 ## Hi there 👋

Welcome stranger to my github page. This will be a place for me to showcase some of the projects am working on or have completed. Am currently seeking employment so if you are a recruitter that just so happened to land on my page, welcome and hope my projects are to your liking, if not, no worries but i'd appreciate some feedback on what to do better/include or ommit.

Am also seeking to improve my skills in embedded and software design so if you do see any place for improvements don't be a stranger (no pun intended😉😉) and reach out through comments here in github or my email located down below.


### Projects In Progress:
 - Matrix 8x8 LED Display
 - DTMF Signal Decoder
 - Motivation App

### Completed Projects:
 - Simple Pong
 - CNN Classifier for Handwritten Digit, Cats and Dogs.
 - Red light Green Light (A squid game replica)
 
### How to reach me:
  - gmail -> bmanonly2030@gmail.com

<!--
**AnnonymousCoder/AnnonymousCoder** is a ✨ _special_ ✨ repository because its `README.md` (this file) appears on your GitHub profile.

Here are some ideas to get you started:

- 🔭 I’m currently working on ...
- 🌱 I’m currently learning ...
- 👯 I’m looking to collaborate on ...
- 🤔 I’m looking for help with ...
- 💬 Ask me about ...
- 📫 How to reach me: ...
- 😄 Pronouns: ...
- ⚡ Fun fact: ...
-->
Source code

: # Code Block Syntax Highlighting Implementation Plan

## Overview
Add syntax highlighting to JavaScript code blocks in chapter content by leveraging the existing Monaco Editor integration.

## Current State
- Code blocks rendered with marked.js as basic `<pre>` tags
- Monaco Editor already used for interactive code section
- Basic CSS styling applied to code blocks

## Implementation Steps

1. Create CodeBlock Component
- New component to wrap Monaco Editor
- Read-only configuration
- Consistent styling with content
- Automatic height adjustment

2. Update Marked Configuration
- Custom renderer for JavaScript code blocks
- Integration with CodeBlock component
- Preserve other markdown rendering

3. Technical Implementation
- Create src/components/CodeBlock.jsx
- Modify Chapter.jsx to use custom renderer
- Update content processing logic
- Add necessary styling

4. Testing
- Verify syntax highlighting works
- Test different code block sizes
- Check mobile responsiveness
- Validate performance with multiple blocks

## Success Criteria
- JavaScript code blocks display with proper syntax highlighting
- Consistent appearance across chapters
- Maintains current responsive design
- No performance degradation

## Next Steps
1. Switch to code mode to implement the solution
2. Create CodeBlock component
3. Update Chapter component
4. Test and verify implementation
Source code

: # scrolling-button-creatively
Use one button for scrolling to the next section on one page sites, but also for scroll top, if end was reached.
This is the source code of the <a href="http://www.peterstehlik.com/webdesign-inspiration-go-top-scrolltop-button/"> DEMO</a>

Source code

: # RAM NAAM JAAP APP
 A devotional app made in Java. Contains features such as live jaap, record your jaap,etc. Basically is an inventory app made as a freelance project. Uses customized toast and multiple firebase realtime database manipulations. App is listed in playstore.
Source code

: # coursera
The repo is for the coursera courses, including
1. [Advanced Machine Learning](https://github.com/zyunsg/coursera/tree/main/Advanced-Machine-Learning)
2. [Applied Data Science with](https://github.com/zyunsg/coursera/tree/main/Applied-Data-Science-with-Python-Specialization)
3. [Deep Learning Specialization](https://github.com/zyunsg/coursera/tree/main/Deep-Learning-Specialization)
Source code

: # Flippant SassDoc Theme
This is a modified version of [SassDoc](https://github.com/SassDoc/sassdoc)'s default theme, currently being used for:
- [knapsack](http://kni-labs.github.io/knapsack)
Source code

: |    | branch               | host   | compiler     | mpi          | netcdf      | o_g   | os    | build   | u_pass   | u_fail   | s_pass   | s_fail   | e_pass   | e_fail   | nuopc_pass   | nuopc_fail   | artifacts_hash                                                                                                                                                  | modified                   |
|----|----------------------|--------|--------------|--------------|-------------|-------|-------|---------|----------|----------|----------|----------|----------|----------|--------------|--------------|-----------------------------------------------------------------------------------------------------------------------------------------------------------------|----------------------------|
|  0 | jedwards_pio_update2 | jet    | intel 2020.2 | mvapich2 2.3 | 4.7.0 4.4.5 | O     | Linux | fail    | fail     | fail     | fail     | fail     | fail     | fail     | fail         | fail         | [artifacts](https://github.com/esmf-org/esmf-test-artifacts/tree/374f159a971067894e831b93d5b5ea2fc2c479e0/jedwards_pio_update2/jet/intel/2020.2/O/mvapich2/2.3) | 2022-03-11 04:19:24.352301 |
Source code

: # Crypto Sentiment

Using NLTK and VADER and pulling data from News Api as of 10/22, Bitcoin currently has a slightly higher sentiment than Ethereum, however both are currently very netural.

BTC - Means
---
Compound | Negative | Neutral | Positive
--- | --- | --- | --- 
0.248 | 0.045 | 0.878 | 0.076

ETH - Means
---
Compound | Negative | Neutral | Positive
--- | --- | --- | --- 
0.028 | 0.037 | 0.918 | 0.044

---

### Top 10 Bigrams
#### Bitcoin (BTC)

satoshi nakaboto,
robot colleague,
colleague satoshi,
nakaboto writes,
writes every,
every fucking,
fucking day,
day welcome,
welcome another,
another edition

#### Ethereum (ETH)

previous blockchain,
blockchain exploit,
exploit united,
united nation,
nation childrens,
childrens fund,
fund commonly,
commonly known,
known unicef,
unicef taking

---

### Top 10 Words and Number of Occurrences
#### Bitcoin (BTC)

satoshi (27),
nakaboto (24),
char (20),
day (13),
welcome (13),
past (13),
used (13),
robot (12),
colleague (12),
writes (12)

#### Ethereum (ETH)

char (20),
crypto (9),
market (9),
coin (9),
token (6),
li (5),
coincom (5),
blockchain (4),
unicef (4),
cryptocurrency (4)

────────────────────

Wherever the word "currently" appears in the entries above, copy that line.

#### Solution below:
Welcome stranger to my github page. This will be a place for me to showcase some of the projects am working on or have completed. Am currently seeking employment so if you are a recruitter that just so happened to land on my page, welcome and hope my projects are to your liking, if not, no worries but i'd appreciate some feedback on what to do better/include or ommit.
- 🔭 I’m currently working on ...
- 🌱 I’m currently learning ...
This is a modified version of [SassDoc](https://github.com/SassDoc/sassdoc)'s default theme, currently being used for:
Using NLTK and VADER and pulling data from News Api as of 10/22, Bitcoin currently has a slightly higher sentiment than Ethereum, however both are currently very netural.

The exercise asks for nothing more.